Achevé son douloureux récit, Motus s’ébroua légèrement la fourrure, projetant une nuée de vieux poils qui s’en allèrent méchamment titiller les narines de Jilam, lequel se retint de justesse d’éternuer.

« Tôa l’gars, l’interpela la créature. T’m’as dit qu’ta f’melle l’va nà traire d’ce trou. J’spère k’ci pô d’la mauvaise herbe k’ta m’ô filé. N’é cuit sinon. Cuit d’chez cuit, môa ki dit. »

Jilam sourit. « De la mauvaise herbe, ahah, sûrement. Et c’est justement pour ça qu’elle va nous tirer de là, toi et moi, et tout le monde ici. Crois-moi. Le festival de ces dames et de ces sieurs tournera court cette année. »

Jilam éteignit son sourire avant qu’on ne le remarque et replongea dans le jeu de la catatonie. L’atroce charivari d’instruments lui martelait le crâne en écho à ses pensées bêlantes. Taisez-vous. Taisez-vous… les suppliait-il – les musiciens et ses pensées.

Non, non, non. Ça non ! Pas question de flancher. Pas maintenant. C’est toi qui a voulu venir alors maintenant que tu y es tu te tiens, bon sang de troll ! Y a pas que toi qui rentre en jeu. T’as aussi la vie des autres en main. Alors tu lâches rien et tu serres fort. Pas grave si tu te pètes les doigts. Tant pis si t’as les dents qui te rentrent dans la gencive. T’auras plus besoin de mâcher de toute façon. T’es mort, mets-toi ça dans le crâne !

Ne pas fléchir, ne pas fléchir…

Arrête de faire ta poule mouillée. La voix de son frère, déterrée du cercueil de son passé.

Putain Ed ta gueule !

Il se mordit la langue et comprima ses côtes. Pas besoin non plus de tout ça. Y a rien qui peut encore servir. T’as qu’un rôle à jouer : c’est la boucler, point.

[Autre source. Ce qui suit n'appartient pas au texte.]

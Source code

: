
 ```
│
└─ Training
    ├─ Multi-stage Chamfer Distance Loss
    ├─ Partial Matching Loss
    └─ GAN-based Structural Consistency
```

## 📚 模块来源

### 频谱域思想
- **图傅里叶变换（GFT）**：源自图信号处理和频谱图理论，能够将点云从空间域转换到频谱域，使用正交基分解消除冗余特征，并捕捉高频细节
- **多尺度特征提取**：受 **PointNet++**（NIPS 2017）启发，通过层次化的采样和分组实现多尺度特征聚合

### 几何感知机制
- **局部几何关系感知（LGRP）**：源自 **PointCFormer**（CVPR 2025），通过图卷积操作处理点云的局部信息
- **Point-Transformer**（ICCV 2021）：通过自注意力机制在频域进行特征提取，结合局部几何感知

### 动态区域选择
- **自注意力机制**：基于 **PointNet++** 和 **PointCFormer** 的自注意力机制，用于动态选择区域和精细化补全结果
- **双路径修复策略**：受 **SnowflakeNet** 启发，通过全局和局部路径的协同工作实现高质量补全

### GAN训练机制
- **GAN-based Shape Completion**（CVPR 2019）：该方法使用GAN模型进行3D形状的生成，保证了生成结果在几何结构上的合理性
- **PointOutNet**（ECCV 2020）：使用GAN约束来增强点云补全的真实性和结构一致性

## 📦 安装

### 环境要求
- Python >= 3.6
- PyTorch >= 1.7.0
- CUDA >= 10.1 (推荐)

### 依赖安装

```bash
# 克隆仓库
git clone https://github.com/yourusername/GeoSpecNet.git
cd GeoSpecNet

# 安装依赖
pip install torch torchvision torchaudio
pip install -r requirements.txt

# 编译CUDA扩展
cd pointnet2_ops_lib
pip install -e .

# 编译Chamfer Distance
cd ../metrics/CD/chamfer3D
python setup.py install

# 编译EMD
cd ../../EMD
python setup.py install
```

Son poing se contracta encore autour de la montre de Tante Hortia au risque de l’abîmer davantage. Un truc mort ça peut pas mourir plus.

Allez. C’est bientôt fini.

*

L’orchestre s’évertuait à jouer, insensible aux notes perverses de sa propre partition. Les griffes vernies harcelaient les cordes cuivrées ; les battements graveleux des cuirs tendus – deux rocs qui s’enlacent, se chargent, s’ébattent, encore et encore, jusqu’à se briser mutuellement et se changer en gravier ; et le gravier de devenir sable. Sable que les eaux de pluie transforment en monceau informe, de boue malaxée de sueur et de sang. Et de cette mixture le forgeron sculpte une braise ardente, promise à l’infinité du diamant.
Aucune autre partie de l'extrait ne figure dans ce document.